His daddy walked back to where his mama was dancing on the spot. “How you doin’, darlin’?” he said, taking each of her hands in his own.
“I’m good, sweetheart, real good,” and they stood there together with something between them that made Tim turn back to his taping with sudden vigour. Thirteen year old boys did not tear up at their parents’ doings.
“Well, hello, Dally! So you made it back!” The halloo came from next door, and the enormous figure of Thurgood Galby, propped against his porch railing.
“Hey there, Thurgood. Y’all doin’ well?”
“Doin’ real well, real well, Dally. Whyn’t you and the family come over tonight, have us a cook-up, catch up on the news, huh?”
Tim didn’t know how far his father had driven that day, but he could see the tired tightness around his eyes and knew that supper with the ever expanding and expansive Thurgood, and his eternally petite and pretty wife Rhonda, was not what he had planned. But Dally Gutterson was courteous to a fault, so he smiled widely and simply said, “Well, that sounds alright.”
Tim cut the tape and straightened, shook the spout a little to see if it would hold. It saved him from shaking Mister Galby’s neck.
“Jazz. C’mon now,” and Tim collected a load of plastic sheeting from the car, wondering where the hell he’d store it, before following his parents inside.
“Dad? Where’d you get this from?”
“Fella down Tuckerman way. Painted three of his rooms and talked him into throwing them in as a bonus. Reckon I can sell it to old Mosley.”
And that was the way of it; twenty odd jobs and odd payments for eight weeks’ work, with nothing but vague recollections of a deal here, a bargain there to bear witness to his father’s labours. Tim took the plastic into the backroom. It occasionally occurred to him to wonder if his father’s dealings were on the right side of the law, and it brushed past his mind now, but the thought never settled. Dally Gutterson might be a poor businessman, but he was as honest and honorable as the summer was long and hot, and Tim knew he could stake his faith in that.
Mama insisted on a wash and brush up for the whole family before trekking to the Galby’s, arms laden with salads and Shelley’s apricot pie.
“Well, howdy, Clara!
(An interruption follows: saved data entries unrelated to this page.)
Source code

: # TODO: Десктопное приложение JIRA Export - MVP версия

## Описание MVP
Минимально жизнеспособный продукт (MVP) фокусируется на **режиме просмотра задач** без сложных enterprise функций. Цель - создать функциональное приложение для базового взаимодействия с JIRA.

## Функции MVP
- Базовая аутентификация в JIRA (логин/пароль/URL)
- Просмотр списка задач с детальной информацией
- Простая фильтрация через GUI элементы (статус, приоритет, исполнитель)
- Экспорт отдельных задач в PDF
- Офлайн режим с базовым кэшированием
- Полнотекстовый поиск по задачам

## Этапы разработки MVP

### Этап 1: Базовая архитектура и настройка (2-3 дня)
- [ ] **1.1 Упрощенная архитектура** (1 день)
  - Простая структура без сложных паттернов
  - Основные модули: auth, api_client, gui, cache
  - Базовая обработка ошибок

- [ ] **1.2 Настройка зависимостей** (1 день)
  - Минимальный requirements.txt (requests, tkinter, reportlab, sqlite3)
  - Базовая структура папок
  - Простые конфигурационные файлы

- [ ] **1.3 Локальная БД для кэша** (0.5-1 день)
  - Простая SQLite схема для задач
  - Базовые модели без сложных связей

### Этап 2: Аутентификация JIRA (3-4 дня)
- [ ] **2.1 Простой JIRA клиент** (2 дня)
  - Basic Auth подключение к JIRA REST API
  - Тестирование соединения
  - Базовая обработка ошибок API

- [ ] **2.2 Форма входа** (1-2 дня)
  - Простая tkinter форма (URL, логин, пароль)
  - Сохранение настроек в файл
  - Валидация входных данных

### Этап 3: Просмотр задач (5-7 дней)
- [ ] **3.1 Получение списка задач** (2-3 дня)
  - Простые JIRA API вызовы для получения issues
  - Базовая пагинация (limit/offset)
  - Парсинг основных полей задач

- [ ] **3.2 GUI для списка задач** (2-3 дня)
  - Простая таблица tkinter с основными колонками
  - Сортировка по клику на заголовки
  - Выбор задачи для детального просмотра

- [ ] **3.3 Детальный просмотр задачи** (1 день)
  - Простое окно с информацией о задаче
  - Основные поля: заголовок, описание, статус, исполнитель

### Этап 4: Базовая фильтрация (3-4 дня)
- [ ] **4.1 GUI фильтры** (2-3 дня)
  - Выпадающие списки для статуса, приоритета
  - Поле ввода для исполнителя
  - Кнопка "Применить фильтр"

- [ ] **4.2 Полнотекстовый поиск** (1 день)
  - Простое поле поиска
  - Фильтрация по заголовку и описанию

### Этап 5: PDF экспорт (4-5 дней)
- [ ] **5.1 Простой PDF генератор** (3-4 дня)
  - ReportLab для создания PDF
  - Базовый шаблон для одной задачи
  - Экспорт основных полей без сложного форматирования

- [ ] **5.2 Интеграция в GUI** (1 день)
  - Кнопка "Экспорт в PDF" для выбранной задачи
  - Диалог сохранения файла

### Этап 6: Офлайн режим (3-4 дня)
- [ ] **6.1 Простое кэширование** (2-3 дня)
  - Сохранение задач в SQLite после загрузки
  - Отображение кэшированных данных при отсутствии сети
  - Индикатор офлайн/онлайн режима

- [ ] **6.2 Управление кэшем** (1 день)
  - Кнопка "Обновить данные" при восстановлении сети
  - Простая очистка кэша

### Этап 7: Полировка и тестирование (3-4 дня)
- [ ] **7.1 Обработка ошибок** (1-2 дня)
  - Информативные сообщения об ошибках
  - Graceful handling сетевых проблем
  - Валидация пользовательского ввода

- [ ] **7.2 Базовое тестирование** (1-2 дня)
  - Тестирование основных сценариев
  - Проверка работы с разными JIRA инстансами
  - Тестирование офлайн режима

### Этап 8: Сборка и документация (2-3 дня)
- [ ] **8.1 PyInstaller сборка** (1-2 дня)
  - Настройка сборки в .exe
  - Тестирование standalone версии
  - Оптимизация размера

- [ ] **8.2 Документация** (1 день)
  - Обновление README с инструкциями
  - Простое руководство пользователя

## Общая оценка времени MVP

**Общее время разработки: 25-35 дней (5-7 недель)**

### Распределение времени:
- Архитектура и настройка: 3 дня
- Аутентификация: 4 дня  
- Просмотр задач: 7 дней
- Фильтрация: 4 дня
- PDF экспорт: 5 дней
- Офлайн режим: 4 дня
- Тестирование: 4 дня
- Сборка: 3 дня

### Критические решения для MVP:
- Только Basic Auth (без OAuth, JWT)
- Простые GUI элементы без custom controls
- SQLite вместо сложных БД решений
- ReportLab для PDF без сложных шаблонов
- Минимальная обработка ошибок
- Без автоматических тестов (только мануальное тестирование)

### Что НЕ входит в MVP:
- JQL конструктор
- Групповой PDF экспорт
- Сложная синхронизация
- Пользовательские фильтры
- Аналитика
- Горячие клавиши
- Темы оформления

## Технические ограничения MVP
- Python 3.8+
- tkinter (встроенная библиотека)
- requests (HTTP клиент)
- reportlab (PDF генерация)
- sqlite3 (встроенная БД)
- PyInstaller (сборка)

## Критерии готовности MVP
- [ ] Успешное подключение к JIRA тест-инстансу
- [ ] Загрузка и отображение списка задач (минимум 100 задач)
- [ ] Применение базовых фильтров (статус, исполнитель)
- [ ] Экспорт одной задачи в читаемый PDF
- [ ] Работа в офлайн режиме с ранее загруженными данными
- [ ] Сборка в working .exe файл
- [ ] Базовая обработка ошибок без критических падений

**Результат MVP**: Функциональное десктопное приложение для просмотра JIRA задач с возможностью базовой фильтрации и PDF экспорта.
Dally!” Rhonda Galby met them by the side of the house, took Mama’s offering from her as though to spare her the burden. “We’re all in back, just holler so he hears you.”
Galby couldn’t hear anyone over the sound of his own voice, Tim thought. There was something about the man that scraped across his soul, and he stayed close to Mama, watching as the occasion and the excitement of her man’s return set the balloon twisting up off the ground.
They ate well for the first time in months - Galby’s belly was honestly come by - and Tim took thirds and fourths as his body woke to appetite long-suppressed. Rhonda laughed, and ruffled his hair.
“I swear, Tim Gutterson, I don’t know how your mama feeds you! You’d eat me out of house and home if’n you were mine.”
Vaguely, Tim sensed some kind of insult there. Not to him, which was the only reason it sparked a warning. He watched harder, even as he stretched out on the lawn against Jazz’s belly, and after a time he thought he heard a scratchiness in everything Rhonda said, a kind of Coleman lamp hiss playing underneath the conversation. He saw something else, too; she never looked at his daddy.
It made no sense to him, but as he watched her in the gathering dusk, laughing at something Thurgood boomed, sitting with her dress tucked neatly under her thighs and toes pointed inwards, he realized that, pretty as she was, the sight of her little breasts shadowed in the porchlight made him as worried as they made him burn.